Un fariseo invitó a Jesús a comer. Entró en casa del fariseo y se reclinó en el sofá para comer.
En aquel pueblo había una mujer conocida como una pecadora; al enterarse de que Jesús estaba comiendo en casa del fariseo, tomó un frasco de perfume, se colocó detrás de él, a sus pies,
y se puso a llorar. Sus lágrimas empezaron a regar los pies de Jesús y ella trató de secarlos con su cabello.

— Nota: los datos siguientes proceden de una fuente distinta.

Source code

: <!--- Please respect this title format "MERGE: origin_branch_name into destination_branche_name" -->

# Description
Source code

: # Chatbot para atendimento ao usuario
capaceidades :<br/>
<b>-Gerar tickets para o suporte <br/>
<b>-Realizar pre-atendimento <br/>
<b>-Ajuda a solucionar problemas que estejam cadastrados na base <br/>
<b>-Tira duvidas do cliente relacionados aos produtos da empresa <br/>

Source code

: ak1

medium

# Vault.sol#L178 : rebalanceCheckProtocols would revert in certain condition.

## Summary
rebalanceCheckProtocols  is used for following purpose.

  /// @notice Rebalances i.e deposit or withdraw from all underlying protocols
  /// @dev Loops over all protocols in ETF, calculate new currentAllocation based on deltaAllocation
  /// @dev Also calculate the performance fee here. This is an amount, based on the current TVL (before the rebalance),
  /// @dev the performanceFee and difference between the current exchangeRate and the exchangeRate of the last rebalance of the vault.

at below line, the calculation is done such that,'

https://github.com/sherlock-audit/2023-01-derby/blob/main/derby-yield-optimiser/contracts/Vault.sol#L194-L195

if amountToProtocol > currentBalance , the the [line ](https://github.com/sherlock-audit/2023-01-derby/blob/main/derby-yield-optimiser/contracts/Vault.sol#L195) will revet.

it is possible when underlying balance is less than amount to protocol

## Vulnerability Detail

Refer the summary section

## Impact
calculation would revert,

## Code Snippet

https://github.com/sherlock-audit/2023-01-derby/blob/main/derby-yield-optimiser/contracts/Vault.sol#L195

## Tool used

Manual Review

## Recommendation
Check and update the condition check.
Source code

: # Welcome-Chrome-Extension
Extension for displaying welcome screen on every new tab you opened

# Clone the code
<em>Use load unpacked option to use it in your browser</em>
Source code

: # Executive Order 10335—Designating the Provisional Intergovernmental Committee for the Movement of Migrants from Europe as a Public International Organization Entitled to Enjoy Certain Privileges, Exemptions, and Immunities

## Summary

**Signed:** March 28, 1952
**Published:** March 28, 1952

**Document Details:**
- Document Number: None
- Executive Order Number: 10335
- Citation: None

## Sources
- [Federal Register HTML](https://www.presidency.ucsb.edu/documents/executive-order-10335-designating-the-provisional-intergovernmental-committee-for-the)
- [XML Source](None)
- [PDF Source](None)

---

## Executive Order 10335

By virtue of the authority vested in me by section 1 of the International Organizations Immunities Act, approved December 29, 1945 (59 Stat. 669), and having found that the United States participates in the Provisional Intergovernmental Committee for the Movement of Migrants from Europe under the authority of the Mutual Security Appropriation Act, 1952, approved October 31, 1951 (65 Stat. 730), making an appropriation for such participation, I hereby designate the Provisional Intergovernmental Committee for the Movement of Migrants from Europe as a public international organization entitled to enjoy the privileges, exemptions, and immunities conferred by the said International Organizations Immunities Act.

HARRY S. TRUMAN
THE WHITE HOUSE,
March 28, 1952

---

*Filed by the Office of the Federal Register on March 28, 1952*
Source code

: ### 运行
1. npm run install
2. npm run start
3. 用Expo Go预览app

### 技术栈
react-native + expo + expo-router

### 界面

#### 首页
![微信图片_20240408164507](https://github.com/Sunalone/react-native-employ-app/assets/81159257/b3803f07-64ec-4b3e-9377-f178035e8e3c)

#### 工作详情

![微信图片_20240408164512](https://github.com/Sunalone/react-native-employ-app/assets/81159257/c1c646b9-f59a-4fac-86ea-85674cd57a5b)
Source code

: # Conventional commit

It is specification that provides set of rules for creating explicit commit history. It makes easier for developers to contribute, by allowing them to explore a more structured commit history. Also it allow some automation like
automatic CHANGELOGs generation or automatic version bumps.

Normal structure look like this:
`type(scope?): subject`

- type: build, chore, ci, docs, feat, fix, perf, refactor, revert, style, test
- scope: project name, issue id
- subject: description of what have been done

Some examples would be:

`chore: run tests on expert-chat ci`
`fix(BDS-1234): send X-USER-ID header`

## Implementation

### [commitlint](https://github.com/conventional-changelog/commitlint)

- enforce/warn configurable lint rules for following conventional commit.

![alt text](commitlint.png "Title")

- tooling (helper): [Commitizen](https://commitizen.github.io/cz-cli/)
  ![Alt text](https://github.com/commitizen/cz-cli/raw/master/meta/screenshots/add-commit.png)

Luego le besaba los pies y derramaba sobre ellos el perfume.
Al ver esto el fariseo que lo había invitado, se dijo interiormente: «Si este hombre fuera profeta, sabría que la mujer que lo está tocando es una pecadora, conocería a la mujer y lo que vale.»
Pero Jesús, tomando la palabra, le dijo: «Simón, tengo algo que decirte.» Simón contestó: «Habla, Maestro.» Y Jesús le dijo:
«Un prestamista tenía dos deudores: uno le debía quinientas monedas y el otro cincuenta.

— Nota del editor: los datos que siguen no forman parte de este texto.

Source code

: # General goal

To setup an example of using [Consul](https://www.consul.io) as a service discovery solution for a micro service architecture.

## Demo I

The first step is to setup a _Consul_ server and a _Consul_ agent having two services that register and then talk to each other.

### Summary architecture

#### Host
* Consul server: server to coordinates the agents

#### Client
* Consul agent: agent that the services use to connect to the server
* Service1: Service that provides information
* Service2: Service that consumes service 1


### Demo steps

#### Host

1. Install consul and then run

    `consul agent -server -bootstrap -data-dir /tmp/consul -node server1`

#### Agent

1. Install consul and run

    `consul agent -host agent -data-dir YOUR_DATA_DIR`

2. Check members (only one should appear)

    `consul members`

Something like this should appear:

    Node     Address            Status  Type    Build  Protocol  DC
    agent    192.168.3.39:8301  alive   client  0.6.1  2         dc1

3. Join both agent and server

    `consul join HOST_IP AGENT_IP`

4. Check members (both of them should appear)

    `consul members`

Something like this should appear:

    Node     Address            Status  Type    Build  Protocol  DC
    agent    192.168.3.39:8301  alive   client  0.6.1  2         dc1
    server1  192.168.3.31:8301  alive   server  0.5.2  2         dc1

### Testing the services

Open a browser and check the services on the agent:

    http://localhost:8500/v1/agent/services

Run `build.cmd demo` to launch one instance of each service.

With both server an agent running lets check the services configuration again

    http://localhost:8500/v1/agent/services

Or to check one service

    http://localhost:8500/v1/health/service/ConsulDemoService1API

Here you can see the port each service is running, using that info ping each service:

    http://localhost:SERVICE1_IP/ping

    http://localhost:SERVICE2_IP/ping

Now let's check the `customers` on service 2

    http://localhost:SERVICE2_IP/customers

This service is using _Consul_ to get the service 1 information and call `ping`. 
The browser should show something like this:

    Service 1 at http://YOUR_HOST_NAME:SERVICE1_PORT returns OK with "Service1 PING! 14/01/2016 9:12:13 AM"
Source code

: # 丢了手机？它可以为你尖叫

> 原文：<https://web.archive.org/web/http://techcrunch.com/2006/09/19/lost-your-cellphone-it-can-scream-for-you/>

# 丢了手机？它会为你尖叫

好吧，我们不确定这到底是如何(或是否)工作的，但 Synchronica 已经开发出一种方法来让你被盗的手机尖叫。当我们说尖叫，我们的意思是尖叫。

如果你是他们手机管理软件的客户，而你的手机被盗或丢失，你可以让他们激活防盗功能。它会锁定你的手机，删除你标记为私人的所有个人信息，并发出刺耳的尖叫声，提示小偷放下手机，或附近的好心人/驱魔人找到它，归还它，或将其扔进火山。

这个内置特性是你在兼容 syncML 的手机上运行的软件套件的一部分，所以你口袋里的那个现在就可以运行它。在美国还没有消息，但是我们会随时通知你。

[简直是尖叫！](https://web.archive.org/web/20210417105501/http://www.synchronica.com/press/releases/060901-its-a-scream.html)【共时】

Como no te nían con qué pagarle, les perdonó la deuda a ambos. ¿Cuál de los dos lo querrá más?»
Simón le contestó: «Pienso que aquel a quien le perdonó más.» Y Jesús le dijo: «Has juzgado bien.»
Y volviéndose hacia la mujer, dijo a Simón: «¿Ves a esta mujer? Cuando entré en tu casa, no me ofreciste agua para los pies, mientras que ella me ha lavado los pies con sus lágrimas y me los ha secado con sus cabellos.

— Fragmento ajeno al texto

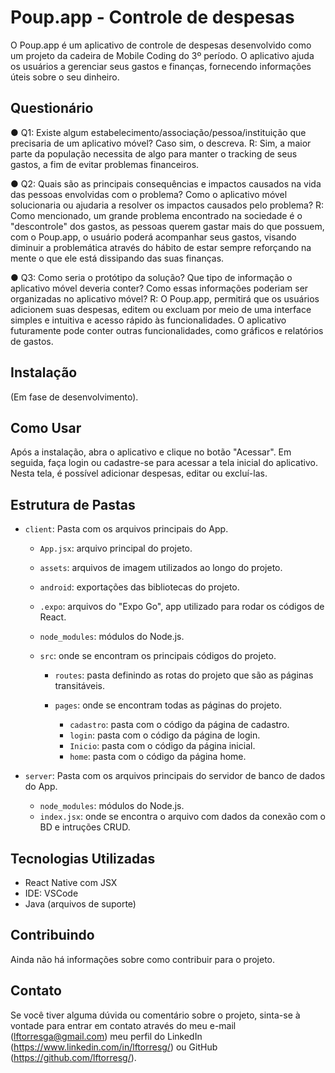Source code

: # Poup.app - Controle de despesas

O Poup.app é um aplicativo de controle de despesas desenvolvido como um projeto da cadeira de Mobile Coding do 3º período. 
O aplicativo ajuda os usuários a gerenciar seus gastos e finanças, fornecendo informações úteis sobre o seu dinheiro.

## Questionário

● Q1: Existe algum estabelecimento/associação/pessoa/instituição que precisaria de um aplicativo móvel? Caso sim, o descreva.
   R: Sim, a maior parte da população necessita de algo para manter o tracking de seus gastos, a fim de evitar problemas financeiros.
   
● Q2: Quais são as principais consequências e impactos causados na vida das pessoas envolvidas com o problema? Como o aplicativo móvel solucionaria ou ajudaria a resolver os impactos causados pelo problema?
   R: Como mencionado, um grande problema encontrado na sociedade é o "descontrole" dos gastos, as pessoas querem gastar mais do que possuem, com o Poup.app, o usuário poderá acompanhar seus gastos, visando diminuir a problemática através do hábito de estar sempre reforçando na mente o que ele está dissipando das suas finanças.
   
● Q3: Como seria o protótipo da solução? Que tipo de informação o aplicativo móvel deveria conter? Como essas informações poderiam ser organizadas no aplicativo móvel?
   R: O Poup.app, permitirá que os usuários adicionem suas despesas, editem ou excluam por meio de uma interface simples e intuitiva e acesso rápido às funcionalidades. O aplicativo futuramente pode conter outras funcionalidades, como gráficos e relatórios de gastos.
   
## Instalação

(Em fase de desenvolvimento). 

## Como Usar

Após a instalação, abra o aplicativo e clique no botão "Acessar". Em seguida, faça login ou cadastre-se para acessar a tela inicial do aplicativo. 
Nesta tela, é possível adicionar despesas, editar ou excluí-las.

## Estrutura de Pastas

- `client`: Pasta com os arquivos principais do App.
   - `App.jsx`: arquivo principal do projeto.

   - `assets`: arquivos de imagem utilizados ao longo do projeto.

   - `android`: exportações das bibliotecas do projeto.

   - `.expo`: arquivos do "Expo Go", app utilizado para rodar os códigos de React.

   - `node_modules`: módulos do Node.js.

   - `src`: onde se encontram os principais códigos do projeto.
   
      - `routes`: pasta definindo as rotas do projeto que são as páginas transitáveis.
   
      - `pages`: onde se encontram todas as páginas do projeto.
         - `cadastro`: pasta com o código da página de cadastro.
         - `login`: pasta com o código da página de login.
         - `Inicio`: pasta com o código da página inicial.
         - `home`: pasta com o código da página home.

- `server`: Pasta com os arquivos principais do servidor de banco de dados do App.
   - `node_modules`: módulos do Node.js.
   - `index.jsx`: onde se encontra o arquivo com dados da conexão com o BD e intruções CRUD.

## Tecnologias Utilizadas

- React Native com JSX
- IDE: VSCode
- Java (arquivos de suporte)

## Contribuindo

Ainda não há informações sobre como contribuir para o projeto.

## Contato

Se você tiver alguma dúvida ou comentário sobre o projeto, sinta-se à vontade para entrar em contato através do meu e-mail (lftorresga@gmail.com) 
meu perfil do LinkedIn (https://www.linkedin.com/in/lftorresg/)
ou GitHub (https://github.com/lftorresg/).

Tú no me has recibido con un beso, pero ella, desde que entró, no ha dejado de cubrirme los pies de besos.
Tú no me ungiste la cabeza con aceite; ella, en cambio, ha derramado perfume sobre mis pies.
Por eso te digo que sus pecados, sus numerosos pecados, le quedan perdonados, por el mucho amor que ha manifestado. En cambio aquel al que se le perdona poco, demuestra poco amor.»
Jesús dijo después a la mujer: «Tus pecados te quedan perdonados».
Y los que estaban con él a la mesa empezaron a pensar: «¿Así que ahora pretende perdonar pecados?»
Pero de nuevo Jesús se dirigió a la mujer: «Tu fe te ha salvado, vete en paz.»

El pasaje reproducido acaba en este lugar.